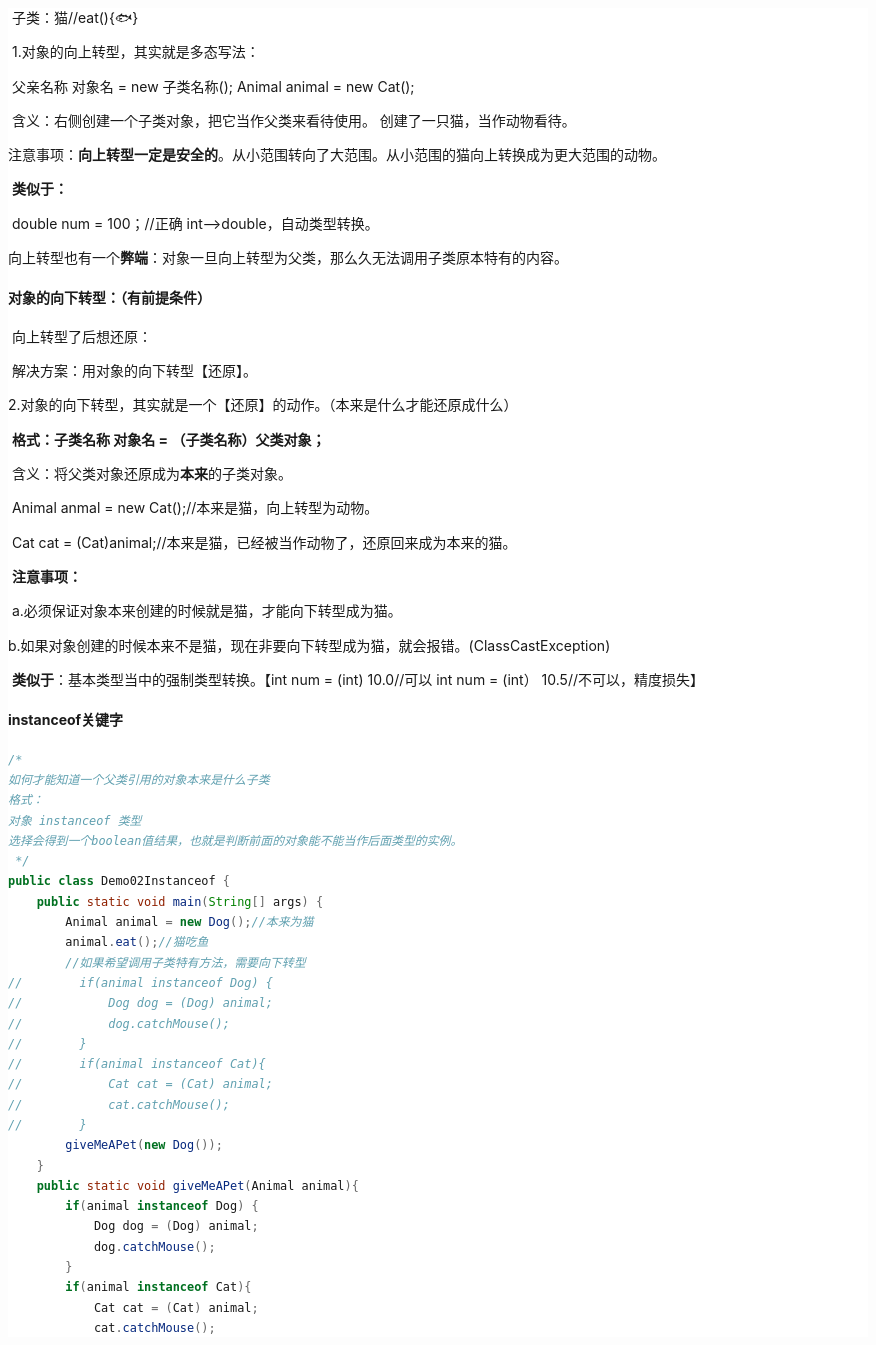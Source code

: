 ​	子类：猫//eat(){🐟}

​	1.对象的向上转型，其实就是多态写法：

​	父亲名称 对象名 = new 子类名称();																Animal animal = new Cat();

​	含义：右侧创建一个子类对象，把它当作父类来看待使用。						创建了一只猫，当作动物看待。

​	注意事项：**向上转型一定是安全的**。从小范围转向了大范围。从小范围的猫向上转换成为更大范围的动物。

​	**类似于：**

​	double num = 100；//正确		int-->double，自动类型转换。

向上转型也有一个**弊端**：对象一旦向上转型为父类，那么久无法调用子类原本特有的内容。

#### 对象的向下转型：（有前提条件）

​	向上转型了后想还原：

​	解决方案：用对象的向下转型【还原】。

​	2.对象的向下转型，其实就是一个【还原】的动作。（本来是什么才能还原成什么）

​	**格式：子类名称 对象名 = （子类名称）父类对象；**

​	含义：将父类对象还原成为**本来**的子类对象。

​	Animal anmal = new Cat();//本来是猫，向上转型为动物。

​	Cat cat = (Cat)animal;//本来是猫，已经被当作动物了，还原回来成为本来的猫。

​	**注意事项：**

​		a.必须保证对象本来创建的时候就是猫，才能向下转型成为猫。

​		b.如果对象创建的时候本来不是猫，现在非要向下转型成为猫，就会报错。(ClassCastException)

​	**类似于**：基本类型当中的强制类型转换。【int num = (int) 10.0//可以     int num = (int） 10.5//不可以，精度损失】

#### instanceof关键字

```java
/*
如何才能知道一个父类引用的对象本来是什么子类
格式：
对象 instanceof 类型
选择会得到一个boolean值结果，也就是判断前面的对象能不能当作后面类型的实例。
 */
public class Demo02Instanceof {
    public static void main(String[] args) {
        Animal animal = new Dog();//本来为猫
        animal.eat();//猫吃鱼
        //如果希望调用子类特有方法，需要向下转型
//        if(animal instanceof Dog) {
//            Dog dog = (Dog) animal;
//            dog.catchMouse();
//        }
//        if(animal instanceof Cat){
//            Cat cat = (Cat) animal;
//            cat.catchMouse();
//        }
        giveMeAPet(new Dog());
    }
    public static void giveMeAPet(Animal animal){
        if(animal instanceof Dog) {
            Dog dog = (Dog) animal;
            dog.catchMouse();
        }
        if(animal instanceof Cat){
            Cat cat = (Cat) animal;
            cat.catchMouse();
```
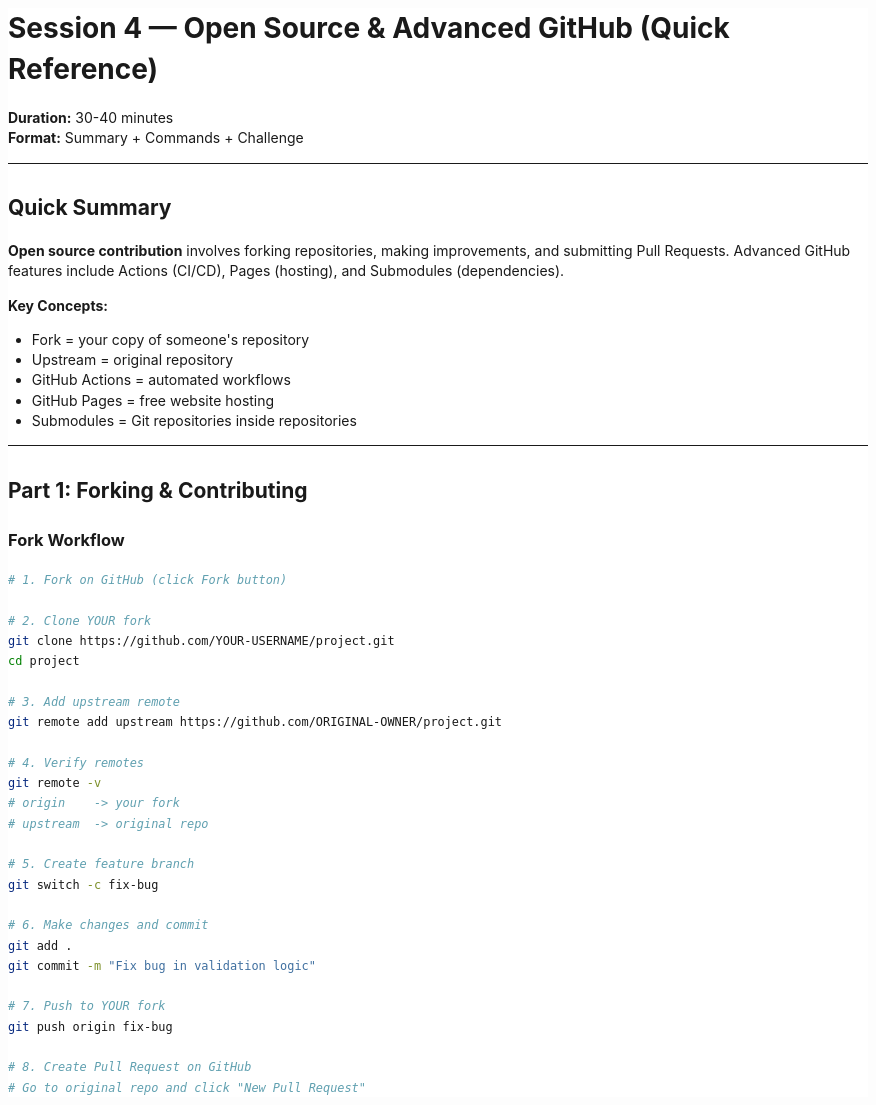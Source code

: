# Session 4 — Open Source & Advanced GitHub (Quick Reference)

**Duration:** 30-40 minutes  
**Format:** Summary + Commands + Challenge

---

## Quick Summary

**Open source contribution** involves forking repositories, making improvements, and submitting Pull Requests. Advanced GitHub features include Actions (CI/CD), Pages (hosting), and Submodules (dependencies).

**Key Concepts:**
- Fork = your copy of someone's repository
- Upstream = original repository
- GitHub Actions = automated workflows
- GitHub Pages = free website hosting
- Submodules = Git repositories inside repositories

---

## Part 1: Forking & Contributing

### Fork Workflow

```bash
# 1. Fork on GitHub (click Fork button)

# 2. Clone YOUR fork
git clone https://github.com/YOUR-USERNAME/project.git
cd project

# 3. Add upstream remote
git remote add upstream https://github.com/ORIGINAL-OWNER/project.git

# 4. Verify remotes
git remote -v
# origin    -> your fork
# upstream  -> original repo

# 5. Create feature branch
git switch -c fix-bug

# 6. Make changes and commit
git add .
git commit -m "Fix bug in validation logic"

# 7. Push to YOUR fork
git push origin fix-bug

# 8. Create Pull Request on GitHub
# Go to original repo and click "New Pull Request"
```
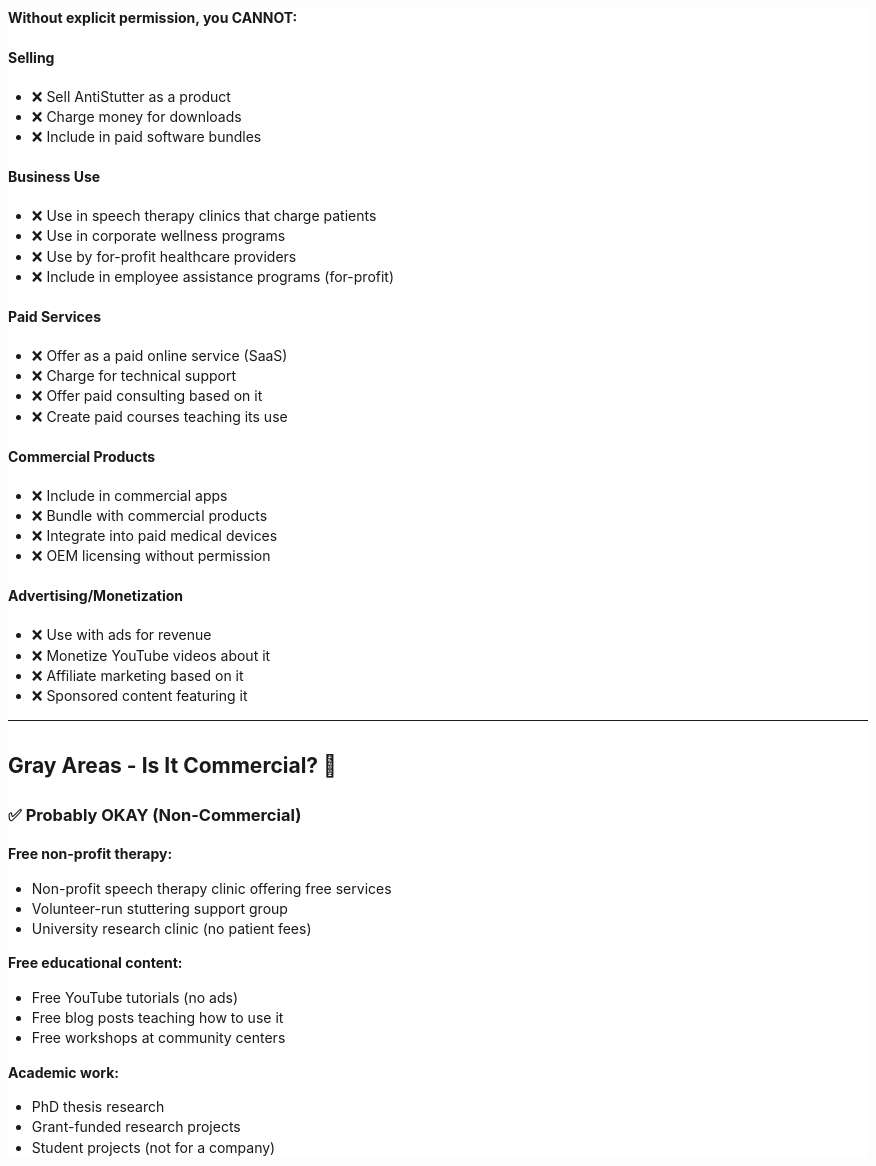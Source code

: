 **Without explicit permission, you CANNOT:**

#### Selling
- ❌ Sell AntiStutter as a product
- ❌ Charge money for downloads
- ❌ Include in paid software bundles

#### Business Use
- ❌ Use in speech therapy clinics that charge patients
- ❌ Use in corporate wellness programs
- ❌ Use by for-profit healthcare providers
- ❌ Include in employee assistance programs (for-profit)

#### Paid Services
- ❌ Offer as a paid online service (SaaS)
- ❌ Charge for technical support
- ❌ Offer paid consulting based on it
- ❌ Create paid courses teaching its use

#### Commercial Products
- ❌ Include in commercial apps
- ❌ Bundle with commercial products
- ❌ Integrate into paid medical devices
- ❌ OEM licensing without permission

#### Advertising/Monetization
- ❌ Use with ads for revenue
- ❌ Monetize YouTube videos about it
- ❌ Affiliate marketing based on it
- ❌ Sponsored content featuring it

---

## Gray Areas - Is It Commercial? 🤔

### ✅ Probably OKAY (Non-Commercial)

**Free non-profit therapy:**
- Non-profit speech therapy clinic offering free services
- Volunteer-run stuttering support group
- University research clinic (no patient fees)

**Free educational content:**
- Free YouTube tutorials (no ads)
- Free blog posts teaching how to use it
- Free workshops at community centers

**Academic work:**
- PhD thesis research
- Grant-funded research projects
- Student projects (not for a company)
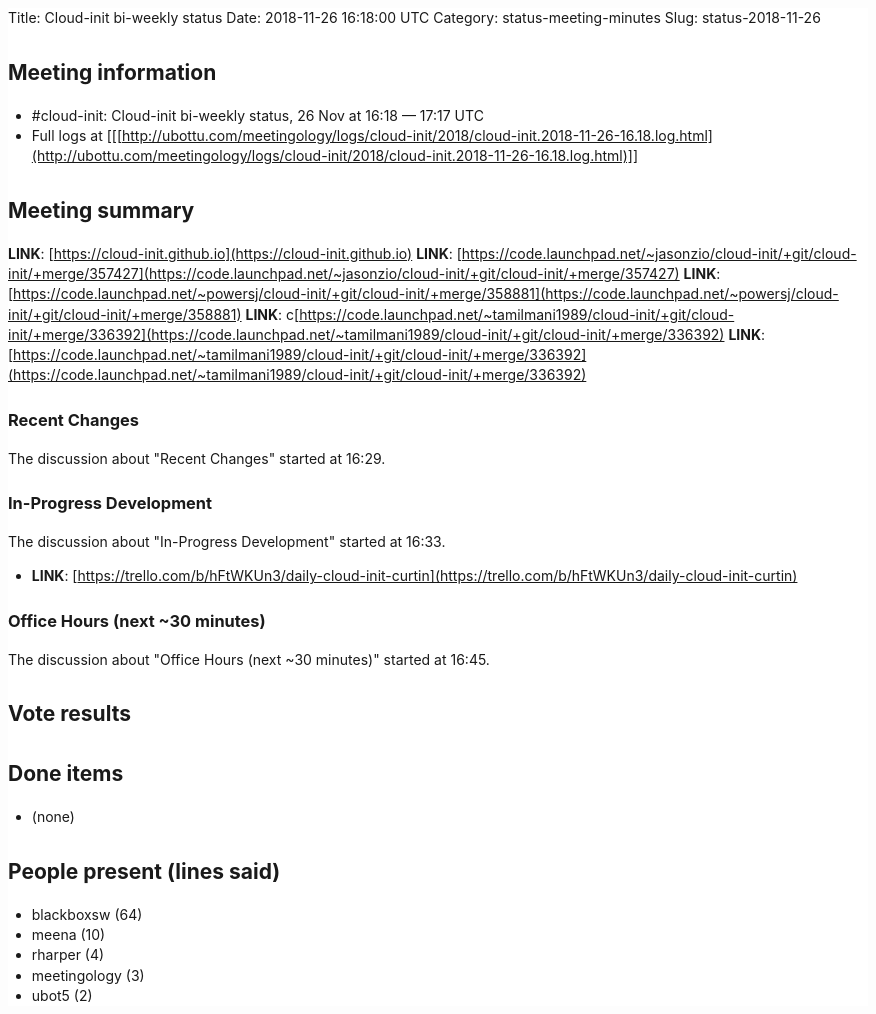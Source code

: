 Title: Cloud-init bi-weekly status
Date: 2018-11-26 16:18:00 UTC
Category: status-meeting-minutes
Slug: status-2018-11-26

Meeting information
----------------
 * \#cloud-init: Cloud-init bi-weekly status, 26 Nov at 16:18 &mdash; 17:17 UTC
 * Full logs at [[[http://ubottu.com/meetingology/logs/cloud-init/2018/cloud-init.2018-11-26-16.18.log.html](http://ubottu.com/meetingology/logs/cloud-init/2018/cloud-init.2018-11-26-16.18.log.html)]]



Meeting summary
----------------

 **LINK**: [https://cloud-init.github.io](https://cloud-init.github.io) 
 **LINK**: [https://code.launchpad.net/~jasonzio/cloud-init/+git/cloud-init/+merge/357427](https://code.launchpad.net/~jasonzio/cloud-init/+git/cloud-init/+merge/357427) 
 **LINK**: [https://code.launchpad.net/~powersj/cloud-init/+git/cloud-init/+merge/358881](https://code.launchpad.net/~powersj/cloud-init/+git/cloud-init/+merge/358881) 
 **LINK**: c[https://code.launchpad.net/~tamilmani1989/cloud-init/+git/cloud-init/+merge/336392](https://code.launchpad.net/~tamilmani1989/cloud-init/+git/cloud-init/+merge/336392) 
 **LINK**: [https://code.launchpad.net/~tamilmani1989/cloud-init/+git/cloud-init/+merge/336392](https://code.launchpad.net/~tamilmani1989/cloud-init/+git/cloud-init/+merge/336392) 
### Recent Changes
The discussion about "Recent Changes" started at 16:29.


### In-Progress Development
The discussion about "In-Progress Development" started at 16:33.

  *  **LINK**: [https://trello.com/b/hFtWKUn3/daily-cloud-init-curtin](https://trello.com/b/hFtWKUn3/daily-cloud-init-curtin) 

### Office Hours (next ~30 minutes)
The discussion about "Office Hours (next ~30 minutes)" started at 16:45.




Vote results
----------------




Done items
----------------

 * (none)



People present (lines said)
----------------

 * blackboxsw (64)
 * meena (10)
 * rharper (4)
 * meetingology (3)
 * ubot5 (2)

### [WORK ITEM]
Track down every line in the entries that includes the string "about", and copy it.

### [RESULT FOR THIS EXERCISE]
- ❌ Monetize YouTube videos about it
The discussion about "Recent Changes" started at 16:29.
The discussion about "In-Progress Development" started at 16:33.
The discussion about "Office Hours (next ~30 minutes)" started at 16:45.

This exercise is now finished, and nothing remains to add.